• Jun 19, 2025

The Gap After Award: Why GovCon Teams Are Set Up to Struggle

  • Federal MI

Winning the contract is just the beginning—not the victory lap. Between award and execution lies a critical, often-overlooked gap where even experienced GovCon teams falter. The proposal team disappears. The delivery team inherits a vague handoff and silent expectations. Kickoff meetings create the illusion of alignment, but not the clarity teams need. Without proper orientation—not just tools—delivery leads are left guessing. They must navigate shifting priorities, skeptical CORs, and invisible benchmarks without a map. And while everything looks fine on the surface, the client starts evaluating from day one. In this gap, trust is quietly lost. And by the time leadership sees the cracks, it’s already too late.

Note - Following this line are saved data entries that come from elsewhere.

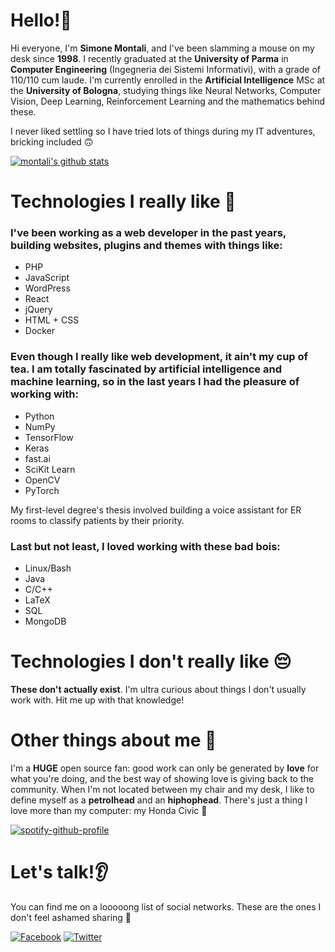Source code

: # Hello!👋
Hi everyone, I'm **Simone Montali**, and I've been slamming a mouse on my desk since **1998**. I recently graduated at the **University of Parma** in **Computer Engineering** (Ingegneria dei Sistemi Informativi), with a grade of 110/110 cum laude. I'm currently enrolled in the **Artificial Intelligence** MSc at the **University of Bologna**, studying things like Neural Networks, Computer Vision, Deep Learning, Reinforcement Learning and the mathematics behind these.

I never liked settling so I have tried lots of things during my IT adventures, bricking included 🙃

[![montali's github stats](https://github-readme-stats.vercel.app/api?username=montali&count_private=true)](https://github.com/anuraghazra/github-readme-stats)

# Technologies I really like 🥰
### I've been working as a web developer in the past years, building websites, plugins and themes with things like:
* PHP
* JavaScript
* WordPress
* React
* jQuery
* HTML + CSS
* Docker
### Even though I really like web development, it ain't my cup of tea. I am totally fascinated by artificial intelligence and machine learning, so in the last years I had the pleasure of working with:
* Python
* NumPy
* TensorFlow
* Keras
* fast.ai 
* SciKit Learn
* OpenCV
* PyTorch

My first-level degree's thesis involved building a voice assistant for ER rooms to classify patients by their priority.
### Last but not least, I loved working with these bad bois:
* Linux/Bash
* Java
* C/C++
* LaTeX
* SQL
* MongoDB

# Technologies I don't really like 😔
**These don't actually exist**. I'm ultra curious about things I don't usually work with. Hit me up with that knowledge!

# Other things about me 🙊
I'm a **HUGE** open source fan: good work can only be generated by **love** for what you're doing, and the best way of showing love is giving back to the community. When I'm not located between my chair and my desk, I like to define myself as a **petrolhead** and an **hiphophead**. There's just a thing I love more than my computer: my Honda Civic 🚙

[![spotify-github-profile](https://spotify-github-profile.vercel.app/api/view?uid=sim.montali&cover_image=true)](https://github.com/kittinan/spotify-github-profile)
# Let's talk!👂
You can find me on a looooong list of social networks. These are the ones I don't feel ashamed sharing 😬

[![Facebook](https://img.shields.io/badge/-Facebook-black?style=for-the-badge&logo=facebook)](http://facebook.com/sim.montali)
[![Twitter](https://img.shields.io/badge/-Twitter-black?style=for-the-badge&logo=twitter)](http://twitter.com/mont4li)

Everyone talks about winning the contract. Almost no one discusses what happens afterward.

The award announcement goes out. The kickoff is scheduled. The team is assigned.

But between that win and actual performance, there’s a vast, messy gap — and most delivery teams walk into it with little support, little context, and a quiet clock already ticking.

The Proposal Team Disappears — and So Does the Context

The people who helped write the proposal usually aren’t the ones delivering it. And if they are, they’re already juggling something else. The team standing up the work often inherits a PDF, a vague handoff, and a few assumptions.

They don’t know what the client requested in the Q&A.
They haven’t heard the internal debates over scope.
They’re not aware of the risks that were accepted to stay price-competitive.

So they start behind, and the government doesn’t wait for them to catch up.

Kickoff Meetings Aren’t Enough

The kickoff meeting gives the illusion of alignment. Slide decks. Introductions. A timeline no one questions out loud. The COR nods. The contractor nods back.

Everyone leaves thinking the other side is clear on what needs to happen next.

But the nuance isn’t in the slides. It’s in the tone. In the unanswered questions. In the priorities, the client didn’t say directly, but fully expects the team to understand.

Most delivery leads walk out of that meeting without a roadmap, just a start date and a lot of pressure to look organized.

Delivery Teams Aren’t Trained for Startup Mode

Standing up a federal contract isn’t like plugging into an existing workflow. The early weeks are chaotic. Systems access is delayed. Stakeholders are unclear. Expectations shift.

The delivery team isn’t just executing — they’re translating vague language into real work. They’re figuring out how the agency operates. They’re tracking burn, which refers to the rate at which budgeted resources are being used, without precise forecasting. They’re dealing with a COR who might not even want the contract in the first place.

But no one told them how to navigate that.

So they improvise. And that’s where the risk starts.

Leadership Doesn’t See the Cracks Early Enough

From the outside, it looks fine. The team is staffed. Hours are logged. The mission is in motion.

But inside, the lead is guessing. Updates are vague. Check-ins feel flat. The team is technically doing the job, but the client can sense that something is off.

There’s no performance issue yet—just a feeling.

By the time leadership becomes aware of it — in a CPARS comment, a passive-aggressive email from the COR, or a missed deliverable — the gap has already done damage.

What’s Missing Isn’t More Tools — It’s Orientation

Most firms can address this issue with better templates or a more comprehensive kickoff deck. That’s not the problem.

The real issue is that most delivery teams:

  • Don’t know what the government client cares about most

  • I don’t understand how minor missteps, such as misinterpreting a requirement or missing a deadline, affect the odds of recompete.

  • Don’t feel confident asking for clarification early.

  • Don’t get coaching on how to lead without overstepping your boundaries.

    And without that orientation, even strong teams lose control of the relationship.

Performance Starts Before the First Deliverable

The government starts evaluating the contractor the moment the award is made, not when the first milestone is submitted.

They’re watching how the team communicates, how questions are handled. How proactive the contractor seems. Whether they follow up. Whether they notice what's not being said.

If your delivery team isn’t ready to manage that from day one, it won’t matter how solid your technical solution is.

You’ll win the work.
You’ll stand it up.
And you’ll quietly lose trust.

That’s the gap after the award. And if you don’t close it fast, it closes in on you.